**How to complete this task:** Without changing anything, transcribe all of the entries.

**Input for this task:**
----
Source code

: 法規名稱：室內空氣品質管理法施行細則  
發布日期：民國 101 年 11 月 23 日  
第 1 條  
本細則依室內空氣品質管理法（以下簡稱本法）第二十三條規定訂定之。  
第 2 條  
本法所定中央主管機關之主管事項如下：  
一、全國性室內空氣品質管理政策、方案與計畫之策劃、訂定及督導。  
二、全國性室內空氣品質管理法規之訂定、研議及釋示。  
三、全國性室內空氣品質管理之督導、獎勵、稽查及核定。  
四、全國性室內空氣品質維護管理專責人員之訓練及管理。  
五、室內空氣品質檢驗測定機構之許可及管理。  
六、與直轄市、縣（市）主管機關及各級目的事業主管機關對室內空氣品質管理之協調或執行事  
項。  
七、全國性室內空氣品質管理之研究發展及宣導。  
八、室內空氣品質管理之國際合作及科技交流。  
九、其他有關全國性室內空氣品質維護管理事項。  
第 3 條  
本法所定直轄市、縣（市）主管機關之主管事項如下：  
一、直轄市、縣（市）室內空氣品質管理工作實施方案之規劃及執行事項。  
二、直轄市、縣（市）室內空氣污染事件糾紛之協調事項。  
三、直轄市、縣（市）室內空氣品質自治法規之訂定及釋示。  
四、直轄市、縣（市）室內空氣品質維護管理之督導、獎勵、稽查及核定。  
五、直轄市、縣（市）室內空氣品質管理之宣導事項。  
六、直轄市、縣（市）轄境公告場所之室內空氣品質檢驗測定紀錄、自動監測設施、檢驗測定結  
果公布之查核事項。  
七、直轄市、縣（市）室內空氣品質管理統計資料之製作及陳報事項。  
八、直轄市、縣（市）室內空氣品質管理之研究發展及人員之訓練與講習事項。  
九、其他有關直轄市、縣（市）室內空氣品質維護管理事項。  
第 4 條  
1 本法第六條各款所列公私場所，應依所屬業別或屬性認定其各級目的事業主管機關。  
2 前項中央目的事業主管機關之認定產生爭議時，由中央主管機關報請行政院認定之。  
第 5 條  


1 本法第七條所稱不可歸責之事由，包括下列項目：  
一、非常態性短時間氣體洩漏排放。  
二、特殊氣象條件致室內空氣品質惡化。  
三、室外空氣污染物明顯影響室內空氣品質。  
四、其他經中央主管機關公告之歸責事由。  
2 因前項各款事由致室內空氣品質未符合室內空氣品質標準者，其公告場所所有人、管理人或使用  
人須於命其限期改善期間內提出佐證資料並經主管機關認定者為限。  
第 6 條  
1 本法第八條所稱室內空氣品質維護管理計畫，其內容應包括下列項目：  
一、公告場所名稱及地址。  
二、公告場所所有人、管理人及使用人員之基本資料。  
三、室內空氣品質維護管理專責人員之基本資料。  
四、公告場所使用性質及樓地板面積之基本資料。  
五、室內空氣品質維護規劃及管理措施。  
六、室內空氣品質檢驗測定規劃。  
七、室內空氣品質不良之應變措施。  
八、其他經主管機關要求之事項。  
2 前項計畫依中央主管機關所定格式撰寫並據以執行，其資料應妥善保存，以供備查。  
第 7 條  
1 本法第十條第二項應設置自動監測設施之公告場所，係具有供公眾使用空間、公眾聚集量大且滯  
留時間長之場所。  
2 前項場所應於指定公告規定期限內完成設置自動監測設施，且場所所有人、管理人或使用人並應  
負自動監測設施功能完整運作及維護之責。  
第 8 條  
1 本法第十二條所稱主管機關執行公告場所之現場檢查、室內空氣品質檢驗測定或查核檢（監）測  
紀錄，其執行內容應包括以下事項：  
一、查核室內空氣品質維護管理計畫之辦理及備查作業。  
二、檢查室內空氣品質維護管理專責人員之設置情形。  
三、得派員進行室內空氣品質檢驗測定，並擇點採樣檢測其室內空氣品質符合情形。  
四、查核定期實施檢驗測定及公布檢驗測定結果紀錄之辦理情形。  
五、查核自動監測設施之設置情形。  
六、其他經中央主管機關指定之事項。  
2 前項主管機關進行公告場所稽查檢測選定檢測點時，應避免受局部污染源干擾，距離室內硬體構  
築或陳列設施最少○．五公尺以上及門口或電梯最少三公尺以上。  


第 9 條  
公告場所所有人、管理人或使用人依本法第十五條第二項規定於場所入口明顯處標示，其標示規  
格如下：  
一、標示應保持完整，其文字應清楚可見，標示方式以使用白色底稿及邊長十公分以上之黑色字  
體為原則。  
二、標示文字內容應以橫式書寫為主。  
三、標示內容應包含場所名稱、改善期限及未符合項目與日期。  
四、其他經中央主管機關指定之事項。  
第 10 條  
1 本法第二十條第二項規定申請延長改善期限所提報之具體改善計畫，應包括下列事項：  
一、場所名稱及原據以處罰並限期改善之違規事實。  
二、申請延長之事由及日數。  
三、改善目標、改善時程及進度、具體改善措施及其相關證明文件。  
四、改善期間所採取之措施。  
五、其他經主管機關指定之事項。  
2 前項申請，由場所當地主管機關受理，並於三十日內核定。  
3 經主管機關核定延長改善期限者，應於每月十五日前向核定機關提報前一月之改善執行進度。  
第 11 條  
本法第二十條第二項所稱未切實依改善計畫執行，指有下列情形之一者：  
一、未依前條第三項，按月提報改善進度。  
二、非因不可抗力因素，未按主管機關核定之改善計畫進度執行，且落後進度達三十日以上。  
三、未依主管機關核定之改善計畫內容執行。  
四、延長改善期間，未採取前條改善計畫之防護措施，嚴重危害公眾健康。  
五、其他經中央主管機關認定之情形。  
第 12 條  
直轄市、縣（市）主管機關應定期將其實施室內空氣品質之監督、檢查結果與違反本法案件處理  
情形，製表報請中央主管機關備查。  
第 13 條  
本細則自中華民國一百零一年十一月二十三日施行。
----
**Exercise result:**
Source code

: 法規名稱：室內空氣品質管理法施行細則  
發布日期：民國 101 年 11 月 23 日  
第 1 條  
本細則依室內空氣品質管理法（以下簡稱本法）第二十三條規定訂定之。  
第 2 條  
本法所定中央主管機關之主管事項如下：  
一、全國性室內空氣品質管理政策、方案與計畫之策劃、訂定及督導。  
二、全國性室內空氣品質管理法規之訂定、研議及釋示。  
三、全國性室內空氣品質管理之督導、獎勵、稽查及核定。  
四、全國性室內空氣品質維護管理專責人員之訓練及管理。  
五、室內空氣品質檢驗測定機構之許可及管理。  
六、與直轄市、縣（市）主管機關及各級目的事業主管機關對室內空氣品質管理之協調或執行事  
項。  
七、全國性室內空氣品質管理之研究發展及宣導。  
八、室內空氣品質管理之國際合作及科技交流。  
九、其他有關全國性室內空氣品質維護管理事項。  
第 3 條  
本法所定直轄市、縣（市）主管機關之主管事項如下：  
一、直轄市、縣（市）室內空氣品質管理工作實施方案之規劃及執行事項。  
二、直轄市、縣（市）室內空氣污染事件糾紛之協調事項。  
三、直轄市、縣（市）室內空氣品質自治法規之訂定及釋示。  
四、直轄市、縣（市）室內空氣品質維護管理之督導、獎勵、稽查及核定。  
五、直轄市、縣（市）室內空氣品質管理之宣導事項。  
六、直轄市、縣（市）轄境公告場所之室內空氣品質檢驗測定紀錄、自動監測設施、檢驗測定結  
果公布之查核事項。  
七、直轄市、縣（市）室內空氣品質管理統計資料之製作及陳報事項。  
八、直轄市、縣（市）室內空氣品質管理之研究發展及人員之訓練與講習事項。  
九、其他有關直轄市、縣（市）室內空氣品質維護管理事項。  
第 4 條  
1 本法第六條各款所列公私場所，應依所屬業別或屬性認定其各級目的事業主管機關。  
2 前項中央目的事業主管機關之認定產生爭議時，由中央主管機關報請行政院認定之。  
第 5 條  


1 本法第七條所稱不可歸責之事由，包括下列項目：  
一、非常態性短時間氣體洩漏排放。  
二、特殊氣象條件致室內空氣品質惡化。  
三、室外空氣污染物明顯影響室內空氣品質。  
四、其他經中央主管機關公告之歸責事由。  
2 因前項各款事由致室內空氣品質未符合室內空氣品質標準者，其公告場所所有人、管理人或使用  
人須於命其限期改善期間內提出佐證資料並經主管機關認定者為限。  
第 6 條  
1 本法第八條所稱室內空氣品質維護管理計畫，其內容應包括下列項目：  
一、公告場所名稱及地址。  
二、公告場所所有人、管理人及使用人員之基本資料。  
三、室內空氣品質維護管理專責人員之基本資料。  
四、公告場所使用性質及樓地板面積之基本資料。  
五、室內空氣品質維護規劃及管理措施。  
六、室內空氣品質檢驗測定規劃。  
七、室內空氣品質不良之應變措施。  
八、其他經主管機關要求之事項。  
2 前項計畫依中央主管機關所定格式撰寫並據以執行，其資料應妥善保存，以供備查。  
第 7 條  
1 本法第十條第二項應設置自動監測設施之公告場所，係具有供公眾使用空間、公眾聚集量大且滯  
留時間長之場所。  
2 前項場所應於指定公告規定期限內完成設置自動監測設施，且場所所有人、管理人或使用人並應  
負自動監測設施功能完整運作及維護之責。  
第 8 條  
1 本法第十二條所稱主管機關執行公告場所之現場檢查、室內空氣品質檢驗測定或查核檢（監）測  
紀錄，其執行內容應包括以下事項：  
一、查核室內空氣品質維護管理計畫之辦理及備查作業。  
二、檢查室內空氣品質維護管理專責人員之設置情形。  
三、得派員進行室內空氣品質檢驗測定，並擇點採樣檢測其室內空氣品質符合情形。  
四、查核定期實施檢驗測定及公布檢驗測定結果紀錄之辦理情形。  
五、查核自動監測設施之設置情形。  
六、其他經中央主管機關指定之事項。  
2 前項主管機關進行公告場所稽查檢測選定檢測點時，應避免受局部污染源干擾，距離室內硬體構  
築或陳列設施最少○．五公尺以上及門口或電梯最少三公尺以上。  


第 9 條  
公告場所所有人、管理人或使用人依本法第十五條第二項規定於場所入口明顯處標示，其標示規  
格如下：  
一、標示應保持完整，其文字應清楚可見，標示方式以使用白色底稿及邊長十公分以上之黑色字  
體為原則。  
二、標示文字內容應以橫式書寫為主。  
三、標示內容應包含場所名稱、改善期限及未符合項目與日期。  
四、其他經中央主管機關指定之事項。  
第 10 條  
1 本法第二十條第二項規定申請延長改善期限所提報之具體改善計畫，應包括下列事項：  
一、場所名稱及原據以處罰並限期改善之違規事實。  
二、申請延長之事由及日數。  
三、改善目標、改善時程及進度、具體改善措施及其相關證明文件。  
四、改善期間所採取之措施。  
五、其他經主管機關指定之事項。  
2 前項申請，由場所當地主管機關受理，並於三十日內核定。  
3 經主管機關核定延長改善期限者，應於每月十五日前向核定機關提報前一月之改善執行進度。  
第 11 條  
本法第二十條第二項所稱未切實依改善計畫執行，指有下列情形之一者：  
一、未依前條第三項，按月提報改善進度。  
二、非因不可抗力因素，未按主管機關核定之改善計畫進度執行，且落後進度達三十日以上。  
三、未依主管機關核定之改善計畫內容執行。  
四、延長改善期間，未採取前條改善計畫之防護措施，嚴重危害公眾健康。  
五、其他經中央主管機關認定之情形。  
第 12 條  
直轄市、縣（市）主管機關應定期將其實施室內空氣品質之監督、檢查結果與違反本法案件處理  
情形，製表報請中央主管機關備查。  
第 13 條  
本細則自中華民國一百零一年十一月二十三日施行。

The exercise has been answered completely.